Data records
━━━━━━

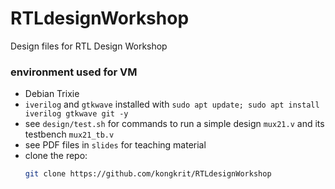 # RTLdesignWorkshop

Design files for RTL Design Workshop

### environment used for VM

- Debian Trixie
- `iverilog` and `gtkwave` installed with `sudo apt update; sudo apt install iverilog gtkwave git -y`
- see `design/test.sh` for commands to run a simple design `mux21.v` and its testbench `mux21_tb.v`
- see PDF files in `slides` for teaching material
- clone the repo:
  ```bash
  git clone https://github.com/kongkrit/RTLdesignWorkshop
  ```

━━━━━━

Work required
Where a line above contains the string "clone", tally it, then give the number alone.

Response to the exercise
2